Por trás da retórica belicosa e das decisões controversas de Donald Trump, está uma sequência de ações que transformou uma crise evitável em um conflito prolongado e perigoso. A decisão mais crítica, sem dúvida, foi a retirada unilateral dos Estados Unidos do Plano de Ação Conjunto Global (JCPOA), acordo nuclear negociado por Barack Obama e outras cinco potências mundiais com o Irã em 2015.

O JCPOA, embora imperfeito, impunha limites rigorosos ao enriquecimento de urânio iraniano — restringindo-o a 3,67% até 2030, nível insuficiente para a produção de armas nucleares. A maioria das cláusulas expirava em 2025, mas, naquele momento, o acordo cumpria seu papel: estabilizar as relações e evitar uma escalada nuclear. Especialistas, inclusive críticos ao Irã, reconheciam sua eficácia.

Trump, no entanto, descartou o acordo como "fraco" e "injusto", sem sequer analisar seu conteúdo. Relatos indicam que o então presidente não leu os 18 páginas principais do documento — e muito menos os 160 anexos. Para ele, o simples fato de ter sido assinado por Obama foi motivo suficiente para rejeitá-lo.

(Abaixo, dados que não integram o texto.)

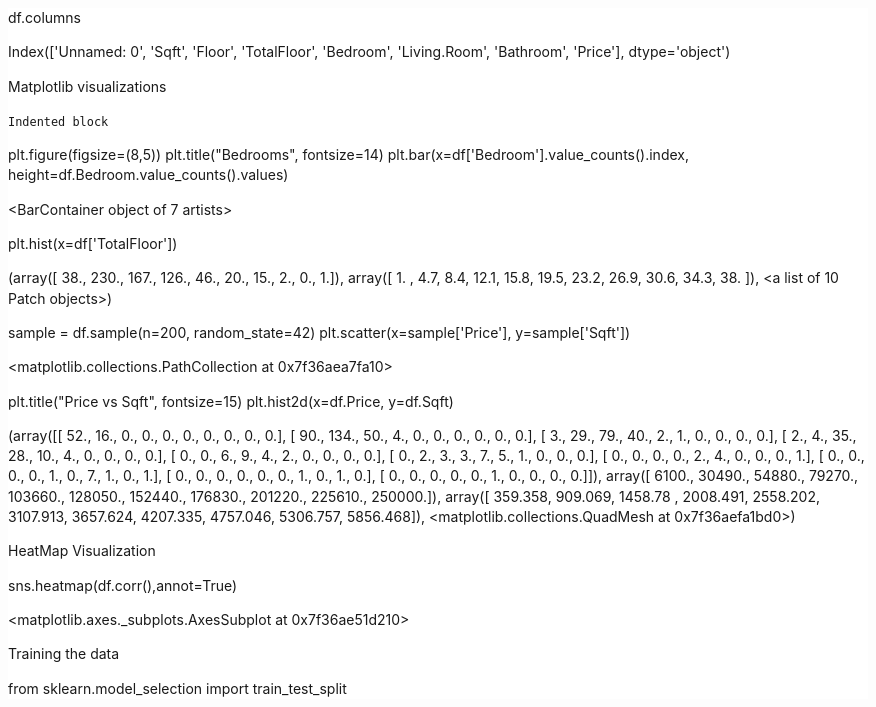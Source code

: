 df.columns

Index(['Unnamed: 0', 'Sqft', 'Floor', 'TotalFloor', 'Bedroom', 'Living.Room',
       'Bathroom', 'Price'],
      dtype='object')

 

Matplotlib visualizations

    Indented block

plt.figure(figsize=(8,5))
plt.title("Bedrooms", fontsize=14)
plt.bar(x=df['Bedroom'].value_counts().index,
        height=df.Bedroom.value_counts().values)

<BarContainer object of 7 artists>

plt.hist(x=df['TotalFloor'])

(array([ 38., 230., 167., 126.,  46.,  20.,  15.,   2.,   0.,   1.]),
 array([ 1. ,  4.7,  8.4, 12.1, 15.8, 19.5, 23.2, 26.9, 30.6, 34.3, 38. ]),
 <a list of 10 Patch objects>)

sample = df.sample(n=200, random_state=42) 
plt.scatter(x=sample['Price'], y=sample['Sqft'])

<matplotlib.collections.PathCollection at 0x7f36aea7fa10>

plt.title("Price vs Sqft", fontsize=15)
plt.hist2d(x=df.Price, y=df.Sqft)

(array([[ 52.,  16.,   0.,   0.,   0.,   0.,   0.,   0.,   0.,   0.],
        [ 90., 134.,  50.,   4.,   0.,   0.,   0.,   0.,   0.,   0.],
        [  3.,  29.,  79.,  40.,   2.,   1.,   0.,   0.,   0.,   0.],
        [  2.,   4.,  35.,  28.,  10.,   4.,   0.,   0.,   0.,   0.],
        [  0.,   0.,   6.,   9.,   4.,   2.,   0.,   0.,   0.,   0.],
        [  0.,   2.,   3.,   3.,   7.,   5.,   1.,   0.,   0.,   0.],
        [  0.,   0.,   0.,   0.,   2.,   4.,   0.,   0.,   0.,   1.],
        [  0.,   0.,   0.,   0.,   1.,   0.,   7.,   1.,   0.,   1.],
        [  0.,   0.,   0.,   0.,   0.,   0.,   1.,   0.,   1.,   0.],
        [  0.,   0.,   0.,   0.,   0.,   1.,   0.,   0.,   0.,   0.]]),
 array([  6100.,  30490.,  54880.,  79270., 103660., 128050., 152440.,
        176830., 201220., 225610., 250000.]),
 array([ 359.358,  909.069, 1458.78 , 2008.491, 2558.202, 3107.913,
        3657.624, 4207.335, 4757.046, 5306.757, 5856.468]),
 <matplotlib.collections.QuadMesh at 0x7f36aefa1bd0>)

 

HeatMap Visualization

sns.heatmap(df.corr(),annot=True)

<matplotlib.axes._subplots.AxesSubplot at 0x7f36ae51d210>

Training the data

from sklearn.model_selection import train_test_split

Em maio de 2018, os EUA se retiraram do JCPOA e impuseram uma política de "pressão máxima" ao Irã, com sanções econômicas devastadoras. A estratégia, no entanto, teve o efeito oposto ao desejado. Sem o apoio dos EUA, os outros signatários do acordo — Reino Unido, França, Alemanha, China e Rússia — não conseguiram manter o pacto vivo. O Irã, pressionado, começou a acelerar seu programa nuclear.

Em 2020, o presidente iraniano Hassan Rouhani declarou publicamente que o país já enriquecia urânio a níveis superiores aos de antes do acordo. De 3,67%, a taxa saltou para 60% — um patamar próximo ao necessário para a fabricação de armas nucleares. A situação se agravou ainda mais com a morte do general Qasem Soleimani, em janeiro de 2020, em um ataque americano, e com a escalada de ataques entre forças iranianas e aliados dos EUA na região.

Hoje, o que se vê é um cenário de instabilidade crescente, com o Irã cada vez mais próximo de obter capacidade nuclear e os EUA envolvidos em uma guerra indireta que ninguém parece capaz de controlar. Especialistas alertam que a decisão de Trump não apenas reacendeu tensões, mas também minou a credibilidade dos EUA como parceiro confiável em negociações internacionais.

"Trump não apenas jogou fora um acordo que funcionava, como também criou as condições para que o Irã se tornasse uma ameaça maior do que já era. Agora, os EUA estão presos em uma armadilha de sua própria criação, sem uma saída clara."
— Analista político especializado em Oriente Médio

A história pode julgar Trump por suas ações, mas o preço já está sendo pago. O Oriente Médio, outrora um barril de pólvora, agora vive um incêndio que ameaça se espalhar. E tudo começou com uma decisão impulsiva, baseada em vaidade e ignorância.